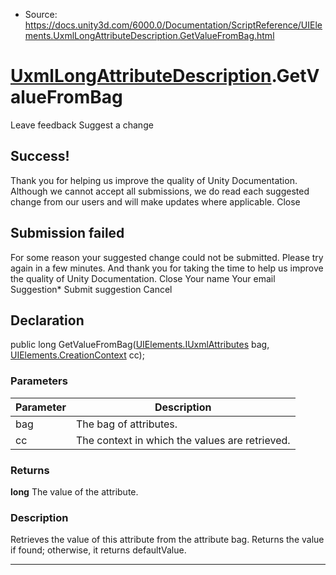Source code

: * Source: https://docs.unity3d.com/6000.0/Documentation/ScriptReference/UIElements.UxmlLongAttributeDescription.GetValueFromBag.html

#  [UxmlLongAttributeDescription](https://docs.unity3d.com/6000.0/Documentation/ScriptReference/UIElements.UxmlLongAttributeDescription.html).GetValueFromBag
Leave feedback
Suggest a change
## Success!
Thank you for helping us improve the quality of Unity Documentation. Although we cannot accept all submissions, we do read each suggested change from our users and will make updates where applicable.
Close
## Submission failed
For some reason your suggested change could not be submitted. Please <a>try again</a> in a few minutes. And thank you for taking the time to help us improve the quality of Unity Documentation.
Close
Your name Your email Suggestion* Submit suggestion
Cancel
## Declaration
public long GetValueFromBag([UIElements.IUxmlAttributes](https://docs.unity3d.com/6000.0/Documentation/ScriptReference/UIElements.IUxmlAttributes.html) bag, [UIElements.CreationContext](https://docs.unity3d.com/6000.0/Documentation/ScriptReference/UIElements.CreationContext.html) cc); 
### Parameters
Parameter | Description  
---|---  
bag | The bag of attributes.  
cc | The context in which the values are retrieved.  
### Returns
**long** The value of the attribute. 
### Description
Retrieves the value of this attribute from the attribute bag. Returns the value if found; otherwise, it returns defaultValue. 
* * *
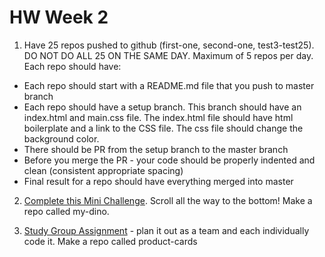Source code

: # HW Week 2


1.  Have 25 repos pushed to github (first-one, second-one, test3-test25). DO NOT DO ALL 25 ON THE SAME DAY.  Maximum of 5 repos per day.  Each repo should have:
  * Each repo should start with a README.md file that you push to master branch 
  * Each repo should have a setup branch. This branch should have an index.html and main.css file. The index.html file should have html boilerplate and a link to the CSS file. The css file should change the background color. 
  * There should be PR from the setup branch to the master branch 
  * Before you merge the PR - your code should be properly indented and clean (consistent appropriate spacing) 
  * Final result for a repo should have everything merged into master

2. [Complete this Mini Challenge](https://github.com/nss-nightclass-projects/Night-Class-Resources/blob/master/book-1-foundations/chapters/git-branching.md). Scroll all the way to the bottom! Make a repo called my-dino.

3. [Study Group Assignment](https://github.com/nss-nightclass-projects/exercise-vault/blob/master/HTML_CSS_product_cards.md) - plan it out as a team and each individually code it. Make a repo called product-cards
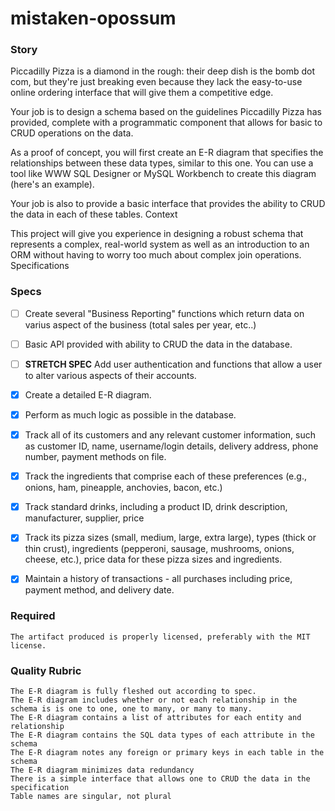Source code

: # mistaken-opossum

### Story

Piccadilly Pizza is a diamond in the rough: their deep dish is the bomb dot com, but they're just breaking even because they lack the easy-to-use online ordering interface that will give them a competitive edge.

Your job is to design a schema based on the guidelines Piccadilly Pizza has provided, complete with a programmatic component that allows for basic to CRUD operations on the data.

As a proof of concept, you will first create an E-R diagram that specifies the relationships between these data types, similar to this one. You can use a tool like WWW SQL Designer or MySQL Workbench to create this diagram (here's an example).

Your job is also to provide a basic interface that provides the ability to CRUD the data in each of these tables.
Context

This project will give you experience in designing a robust schema that represents a complex, real-world system as well as an introduction to an ORM without having to worry too much about complex join operations.
Specifications

### Specs

- [ ] Create several "Business Reporting" functions which return data on varius aspect of the business (total sales per year, etc..)
- [ ] Basic API provided with ability to CRUD the data in the database.
- [ ] __STRETCH SPEC__ Add user authentication and functions that allow a user to alter various aspects of their accounts.



- [x] Create a detailed E-R diagram.
- [x] Perform as much logic as possible in the database.
- [x] Track all of its customers and any relevant customer information, such as customer ID, name, username/login details, delivery address, phone number, payment methods on file.
- [x] Track the ingredients that comprise each of these preferences (e.g., onions, ham, pineapple, anchovies, bacon, etc.)
- [x] Track standard drinks, including a product ID, drink description, manufacturer, supplier, price
- [x] Track its pizza sizes (small, medium, large, extra large), types (thick or thin crust), ingredients (pepperoni, sausage, mushrooms, onions, cheese, etc.), price data for these pizza sizes and ingredients.
- [x] Maintain a history of transactions - all purchases including price, payment method, and delivery date.

### Required

    The artifact produced is properly licensed, preferably with the MIT license.

### Quality Rubric

    The E-R diagram is fully fleshed out according to spec.
    The E-R diagram includes whether or not each relationship in the schema is is one to one, one to many, or many to many.
    The E-R diagram contains a list of attributes for each entity and relationship
    The E-R diagram contains the SQL data types of each attribute in the schema
    The E-R diagram notes any foreign or primary keys in each table in the schema
    The E-R diagram minimizes data redundancy
    There is a simple interface that allows one to CRUD the data in the specification
    Table names are singular, not plural
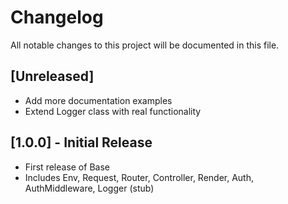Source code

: # Changelog

All notable changes to this project will be documented in this file.

## [Unreleased]
- Add more documentation examples
- Extend Logger class with real functionality

## [1.0.0] - Initial Release
- First release of Base
- Includes Env, Request, Router, Controller, Render, Auth, AuthMiddleware, Logger (stub)
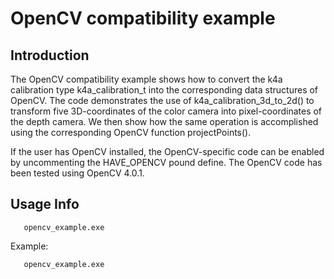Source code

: # OpenCV compatibility example

## Introduction

The OpenCV compatibility example shows how to convert the k4a calibration type k4a_calibration_t into the corresponding data 
structures of OpenCV. The code demonstrates the use of k4a_calibration_3d_to_2d() to transform five 3D-coordinates of the color 
camera into pixel-coordinates of the depth camera. We then show how the same operation is accomplished using the corresponding 
OpenCV function projectPoints().

If the user has OpenCV installed, the OpenCV-specific code can be enabled by uncommenting the HAVE_OPENCV pound define. The 
OpenCV code has been tested using OpenCV 4.0.1.

## Usage Info

       opencv_example.exe

Example:

       opencv_example.exe
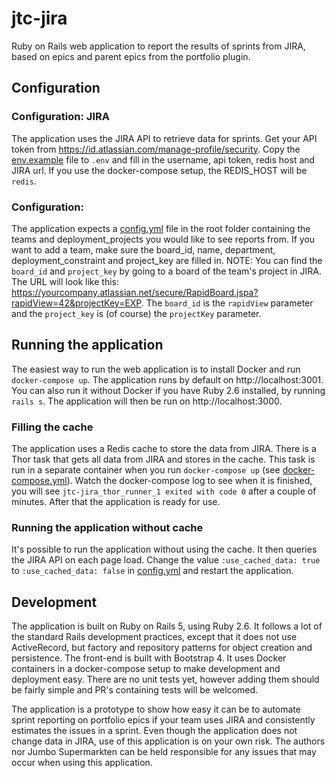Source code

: # jtc-jira

Ruby on Rails web application to report the results of sprints from JIRA, based on epics and parent epics from the portfolio plugin.

## Configuration

### Configuration: JIRA
The application uses the JIRA API to retrieve data for sprints. Get your API token from https://id.atlassian.com/manage-profile/security. Copy the [env.example](./.env.example) file to `.env` and fill in the username, api token, redis host and JIRA url. If you use the docker-compose setup, the REDIS_HOST will be `redis`.

### Configuration:
The application expects a [config.yml](./config.yml) file in the root folder containing the teams and deployment_projects you would like to see reports from. If you want to add a team, make sure the board_id, name, department, deployment_constraint and project_key are filled in. NOTE: You can find the `board_id` and `project_key` by going to a board of the team's project in JIRA. The URL will look like this: https://yourcompany.atlassian.net/secure/RapidBoard.jspa?rapidView=42&projectKey=EXP. The `board_id` is the `rapidView` parameter and the `project_key` is (of course) the `projectKey` parameter.

## Running the application
The easiest way to run the web application is to install Docker and run `docker-compose up`. The application runs by default on http://localhost:3001. You can also run it without Docker if you have Ruby 2.6 installed, by running `rails s`. The application will then be run on http://localhost:3000.

### Filling the cache
The application uses a Redis cache to store the data from JIRA. There is a Thor task that gets all data from JIRA and stores in the cache. This task is run in a separate container when you run `docker-compose up` (see [docker-compose.yml](./docker-compose.yml)). Watch the docker-compose log to see when it is finished, you will see `jtc-jira_thor_runner_1 exited with code 0` after a couple of minutes. After that the application is ready for use.

### Running the application without cache
It's possible to run the application without using the cache. It then queries the JIRA API on each page load. Change the value `:use_cached_data: true
` to `:use_cached_data: false` in [config.yml](./config.yml) and restart the application.

## Development

The application is built on Ruby on Rails 5, using Ruby 2.6. It follows a lot of the standard Rails development practices, except that it does not use ActiveRecord, but factory and repository patterns for object creation and persistence. The front-end is built with Bootstrap 4. It uses Docker containers in a docker-compose setup to make development and deployment easy. There are no unit tests yet, however adding them should be fairly simple and PR's containing tests will be welcomed.

The application is a prototype to show how easy it can be to automate sprint reporting on portfolio epics if your team uses JIRA and consistently estimates the issues in a sprint. Even though the application does not change data in JIRA, use of this application is on your own risk. The authors nor Jumbo Supermarkten can be held responsible for any issues that may occur when using this application.

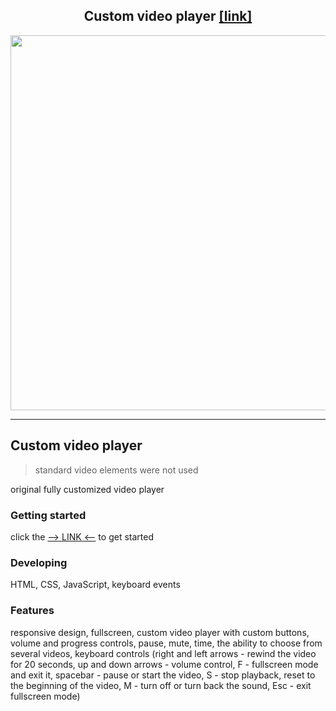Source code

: <h2 align="center">
Custom video player
<a href="https://frontending.github.io/frontending/custom-video/index.html">[link]</a>
</h2> 
<div align="center">
  <img src="https://imgur.com/dUzeGqA.png" width="600"/>
</div>

***

## Custom video player
> standard video elements were not used

original fully customized video player

### Getting started

click the [--> LINK <--](https://frontending.github.io/frontending/custom-video/index.html) to get started

### Developing

HTML, CSS, JavaScript, keyboard events

### Features

responsive design, fullscreen, custom video player with custom buttons, volume and progress controls, pause, mute, time, the ability to choose from several videos, keyboard controls (right and left arrows - rewind the video for 20 seconds, up and down arrows - volume control, F - fullscreen mode and exit it, spacebar - pause or start the video, S - stop playback, reset to the beginning of the video, M - turn off or turn back the sound, Esc - exit fullscreen mode)
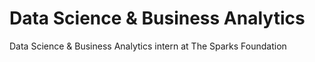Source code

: # Data Science & Business Analytics
Data Science &amp; Business Analytics intern at The Sparks Foundation
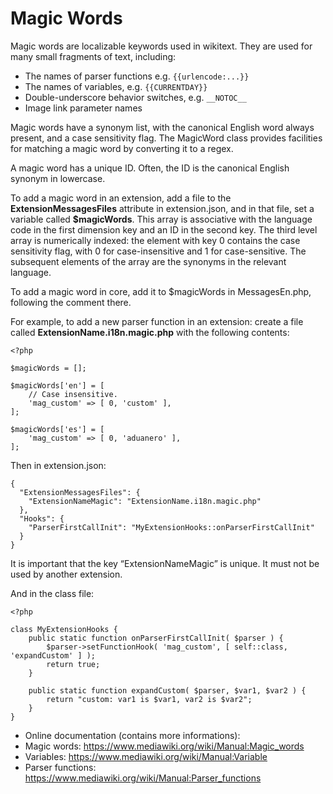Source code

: Magic Words
===========

Magic words are localizable keywords used in wikitext. They are used for many small fragments of text, including:

-   The names of parser functions e.g. `{{urlencode:...}}`
-   The names of variables, e.g. `{{CURRENTDAY}}`
-   Double-underscore behavior switches, e.g. `__NOTOC__`
-   Image link parameter names

Magic words have a synonym list, with the canonical English word always present, and a case sensitivity flag. The MagicWord class provides facilities for matching a magic word by converting it to a regex.

A magic word has a unique ID. Often, the ID is the canonical English synonym in lowercase.

To add a magic word in an extension, add a file to the **ExtensionMessagesFiles** attribute in extension.json, and in that file, set a variable called **$magicWords**. This array is associative with the language code in the first dimension key and an ID in the second key. The third level array is numerically indexed: the element with key 0 contains the case sensitivity flag, with 0 for case-insensitive and 1 for case-sensitive. The subsequent elements of the array are the synonyms in the relevant language.

To add a magic word in core, add it to $magicWords in MessagesEn.php, following the comment there.

For example, to add a new parser function in an extension: create a file called **ExtensionName.i18n.magic.php** with the following contents:

    <?php

    $magicWords = [];

    $magicWords['en'] = [
        // Case insensitive.
        'mag_custom' => [ 0, 'custom' ],
    ];

    $magicWords['es'] = [
        'mag_custom' => [ 0, 'aduanero' ],
    ];

Then in extension.json:

    {
      "ExtensionMessagesFiles": {
        "ExtensionNameMagic": "ExtensionName.i18n.magic.php"
      },
      "Hooks": {
        "ParserFirstCallInit": "MyExtensionHooks::onParserFirstCallInit"
      }
    }

It is important that the key “ExtensionNameMagic” is unique. It must not be used by another extension.

And in the class file:

    <?php

    class MyExtensionHooks {
        public static function onParserFirstCallInit( $parser ) {
            $parser->setFunctionHook( 'mag_custom', [ self::class, 'expandCustom' ] );
            return true;
        }

        public static function expandCustom( $parser, $var1, $var2 ) {
            return "custom: var1 is $var1, var2 is $var2";
        }
    }

-   Online documentation (contains more informations):
-   Magic words: <a href="https://www.mediawiki.org/wiki/Manual:Magic_words" class="uri">https://www.mediawiki.org/wiki/Manual:Magic_words</a>
-   Variables: <a href="https://www.mediawiki.org/wiki/Manual:Variable" class="uri">https://www.mediawiki.org/wiki/Manual:Variable</a>
-   Parser functions: <a href="https://www.mediawiki.org/wiki/Manual:Parser_functions" class="uri">https://www.mediawiki.org/wiki/Manual:Parser_functions</a>
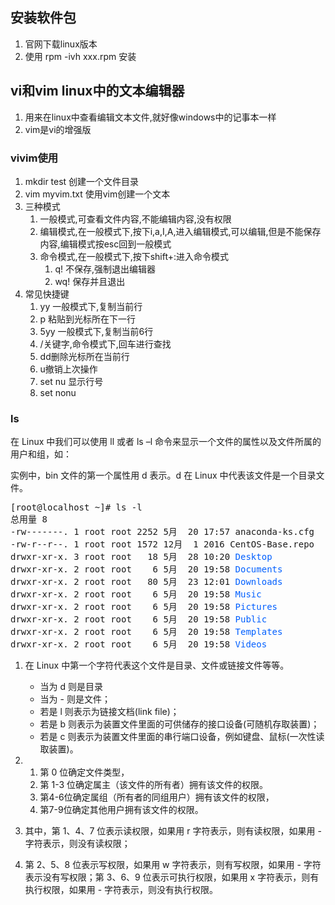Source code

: ## 安装软件包
1. 官网下载linux版本
2. 使用 rpm -ivh xxx.rpm 安装

## vi和vim linux中的文本编辑器
1. 用来在linux中查看编辑文本文件,就好像windows中的记事本一样
2. vim是vi的增强版
   
### vivim使用
1. mkdir test 创建一个文件目录
2. vim myvim.txt 使用vim创建一个文本
3. 三种模式
   1. 一般模式,可查看文件内容,不能编辑内容,没有权限
   2. 编辑模式,在一般模式下,按下i,a,I,A,进入编辑模式,可以编辑,但是不能保存内容,编辑模式按esc回到一般模式
   3. 命令模式,在一般模式下,按下shift+:进入命令模式
      1. q!  不保存,强制退出编辑器
      2. wq! 保存并且退出
4. 常见快捷键
   1. yy  一般模式下,复制当前行
   2. p 粘贴到光标所在下一行
   3. 5yy  一般模式下,复制当前6行
   4. /关键字,命令模式下,回车进行查找
   5. dd删除光标所在当前行
   6. u撤销上次操作
   7. set nu 显示行号
   8. set nonu

### ls
在 Linux 中我们可以使用 ll 或者 ls –l 命令来显示一个文件的属性以及文件所属的用户和组，如：

实例中，bin 文件的第一个属性用 d 表示。d 在 Linux 中代表该文件是一个目录文件。
<pre>[root@localhost ~]# ls -l
总用量 8
-rw-------. 1 root root 2252 5月  20 17:57 anaconda-ks.cfg
-rw-r--r--. 1 root root 1572 12月  1 2016 CentOS-Base.repo
drwxr-xr-x. 3 root root   18 5月  28 10:20 <font color="#005FFF">Desktop</font>
drwxr-xr-x. 2 root root    6 5月  20 19:58 <font color="#005FFF">Documents</font>
drwxr-xr-x. 2 root root   80 5月  23 12:01 <font color="#005FFF">Downloads</font>
drwxr-xr-x. 2 root root    6 5月  20 19:58 <font color="#005FFF">Music</font>
drwxr-xr-x. 2 root root    6 5月  20 19:58 <font color="#005FFF">Pictures</font>
drwxr-xr-x. 2 root root    6 5月  20 19:58 <font color="#005FFF">Public</font>
drwxr-xr-x. 2 root root    6 5月  20 19:58 <font color="#005FFF">Templates</font>
drwxr-xr-x. 2 root root    6 5月  20 19:58 <font color="#005FFF">Videos</font>
</pre>

1. 在 Linux 中第一个字符代表这个文件是目录、文件或链接文件等等。
    * 当为 d 则是目录
    * 当为 - 则是文件；
    * 若是 l 则表示为链接文档(link file)；
    * 若是 b 则表示为装置文件里面的可供储存的接口设备(可随机存取装置)；
    * 若是 c 则表示为装置文件里面的串行端口设备，例如键盘、鼠标(一次性读取装置)。

2. 1. 第 0 位确定文件类型，
   1. 第 1-3 位确定属主（该文件的所有者）拥有该文件的权限。
   2. 第4-6位确定属组（所有者的同组用户）拥有该文件的权限，
   3. 第7-9位确定其他用户拥有该文件的权限。

3. 其中，第 1、4、7 位表示读权限，如果用 r 字符表示，则有读权限，如果用 - 字符表示，则没有读权限；

4. 第 2、5、8 位表示写权限，如果用 w 字符表示，则有写权限，如果用 - 字符表示没有写权限；第 3、6、9 位表示可执行权限，如果用 x 字符表示，则有执行权限，如果用 - 字符表示，则没有执行权限。 






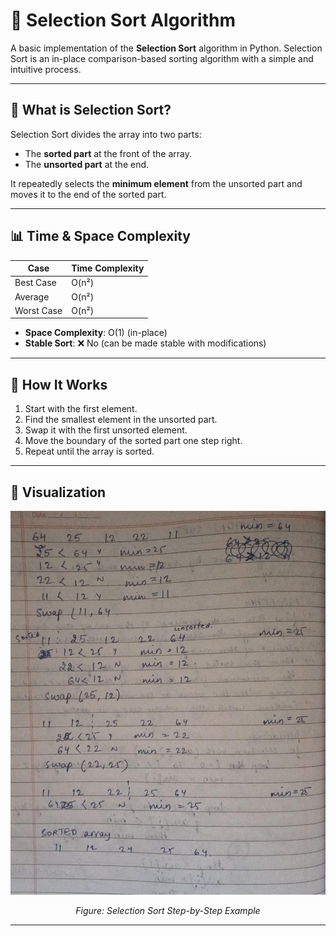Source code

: # 🔽 Selection Sort Algorithm

A basic implementation of the **Selection Sort** algorithm in Python. Selection Sort is an in-place comparison-based sorting algorithm with a simple and intuitive process.

---

## 📌 What is Selection Sort?

Selection Sort divides the array into two parts:
- The **sorted part** at the front of the array.
- The **unsorted part** at the end.

It repeatedly selects the **minimum element** from the unsorted part and moves it to the end of the sorted part.

---

## 📊 Time & Space Complexity

| Case        | Time Complexity |
|-------------|-----------------|
| Best Case   | O(n²)           |
| Average     | O(n²)           |
| Worst Case  | O(n²)           |

- **Space Complexity**: O(1) (in-place)
- **Stable Sort**: ❌ No (can be made stable with modifications)

---

## 🧠 How It Works

1. Start with the first element.
2. Find the smallest element in the unsorted part.
3. Swap it with the first unsorted element.
4. Move the boundary of the sorted part one step right.
5. Repeat until the array is sorted.

---

## 📸 Visualization

<p align="center">
  <img src="images/WhatsApp Image 2025-06-06 at 11.20.16_474f4a19.jpg" width="600"/>
</p>

<p align="center"><i>Figure: Selection Sort Step-by-Step Example</i></p>

---


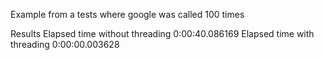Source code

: Example from a tests where google was called 100 times

Results
Elapsed time without threading 0:00:40.086169
Elapsed time with threading 0:00:00.003628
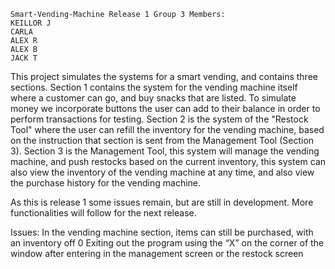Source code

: 

    Smart-Vending-Machine Release 1 Group 3 Members:
    KEILLOR J
    CARLA
    ALEX R
    ALEX B
    JACK T

This project simulates the systems for a smart vending, and contains three sections. Section 1 contains the system for the vending machine itself where a customer can go, and buy snacks that are listed. To simulate money we incorporate buttons the user can add to their balance in order to perform transactions for testing. Section 2 is the system of the "Restock Tool" where the user can refill the inventory for the vending machine, based on the instruction that section is sent from the Management Tool (Section 3). Section 3 is the Management Tool, this system will manage the vending machine, and push restocks based on the current inventory, this system can also view the inventory of the vending machine at any time, and also view the purchase history for the vending machine.

As this is release 1 some issues remain, but are still in development. More functionalities will follow for the next release.

Issues: In the vending machine section, items can still be purchased, with an inventory off 0 Exiting out the program using the “X” on the corner of the window after entering in the management screen or the restock screen
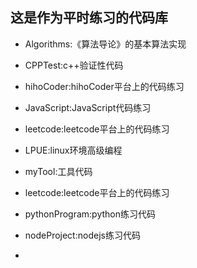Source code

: <h2>这是作为平时练习的代码库</h2>
<ul>
    <li><p>Algorithms:《算法导论》的基本算法实现</p></li>
    <li><p>CPPTest:c++验证性代码</p></li>
    <li><p>hihoCoder:hihoCoder平台上的代码练习</p></li>
    <li><p>JavaScript:JavaScript代码练习</p></li>
    <li><p>leetcode:leetcode平台上的代码练习</p></li>
    <li><p>LPUE:linux环境高级编程</p></li>
    <li><p>myTool:工具代码</p></li>
    <li><p>leetcode:leetcode平台上的代码练习</p></li>
    <li><p>pythonProgram:python练习代码</p></li>    
    <li><p>nodeProject:nodejs练习代码</p></li>    
    <li></li>
</ul>
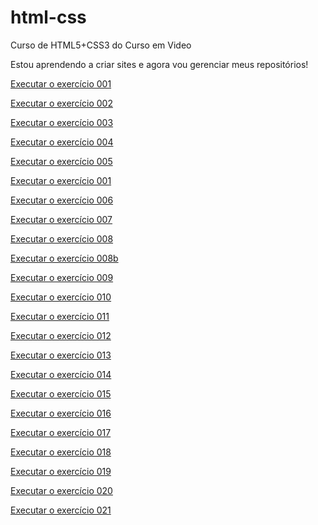 # html-css
 Curso de HTML5+CSS3 do Curso em Video

Estou aprendendo a criar sites e agora vou gerenciar meus repositórios!


<a href='https://gabrielfcl.github.io/html-css/exercicios/ex001/index.html'>Executar o exercício 001</a>

<a href='https://gabrielfcl.github.io/html-css/exercicios/ex002/index.html'>Executar o exercício 002</a>

<a href='https://gabrielfcl.github.io/html-css/exercicios/ex003/index.html'>Executar o exercício 003</a>

<a href='https://gabrielfcl.github.io/html-css/exercicios/ex004/index.html'>Executar o exercício 004</a>

<a href='https://gabrielfcl.github.io/html-css/exercicios/ex005/index.html'>Executar o exercício 005</a>

<a href='https://gabrielfcl.github.io/html-css/exercicios/ex001/index.html'>Executar o exercício 001</a>

<a href='https://gabrielfcl.github.io/html-css/exercicios/ex006/index.html'>Executar o exercício 006</a>

<a href='https://gabrielfcl.github.io/html-css/exercicios/ex007/index.html'>Executar o exercício 007</a>

<a href='https://gabrielfcl.github.io/html-css/exercicios/ex008/index.html'>Executar o exercício 008</a>

<a href='https://gabrielfcl.github.io/html-css/exercicios/ex008b/index.html'>Executar o exercício 008b</a>

<a href='https://gabrielfcl.github.io/html-css/exercicios/ex009/index.html'>Executar o exercício 009</a>

<a href='https://gabrielfcl.github.io/html-css/exercicios/ex010/index.html'>Executar o exercício 010</a>

<a href='https://gabrielfcl.github.io/html-css/exercicios/ex011/index.html'>Executar o exercício 011</a>

<a href='https://gabrielfcl.github.io/html-css/exercicios/ex012/index.html'>Executar o exercício 012</a>

<a href='https://gabrielfcl.github.io/html-css/exercicios/ex013/index.html'>Executar o exercício 013</a>

<a href='https://gabrielfcl.github.io/html-css/exercicios/ex014/index.html'>Executar o exercício 014</a>

<a href='https://gabrielfcl.github.io/html-css/exercicios/ex015/index.html'>Executar o exercício 015</a>

<a href='https://gabrielfcl.github.io/html-css/exercicios/ex016/index.html'>Executar o exercício 016</a>

<a href='https://gabrielfcl.github.io/html-css/exercicios/ex017/index.html'>Executar o exercício 017</a>

<a href='https://gabrielfcl.github.io/html-css/exercicios/ex018/index.html'>Executar o exercício 018</a>

<a href='https://gabrielfcl.github.io/html-css/exercicios/ex019/index.html'>Executar o exercício 019</a>

<a href='https://gabrielfcl.github.io/html-css/exercicios/ex020/index.html'>Executar o exercício 020</a>

<a href='https://gabrielfcl.github.io/html-css/exercicios/ex021/index.html'>Executar o exercício 021</a>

------------------------------------------------------------

#### [REQUIRED ACTION]
Through the line containing "## Success!" and no further, restate the data above word for word from its first line, leaving out pictures.

#### [FINISHED EXERCISE]
Source code

: * Source: https://docs.unity3d.com/6000.0/Documentation/ScriptReference/UIElements.UxmlLongAttributeDescription.GetValueFromBag.html

#  [UxmlLongAttributeDescription](https://docs.unity3d.com/6000.0/Documentation/ScriptReference/UIElements.UxmlLongAttributeDescription.html).GetValueFromBag
Leave feedback
Suggest a change
## Success!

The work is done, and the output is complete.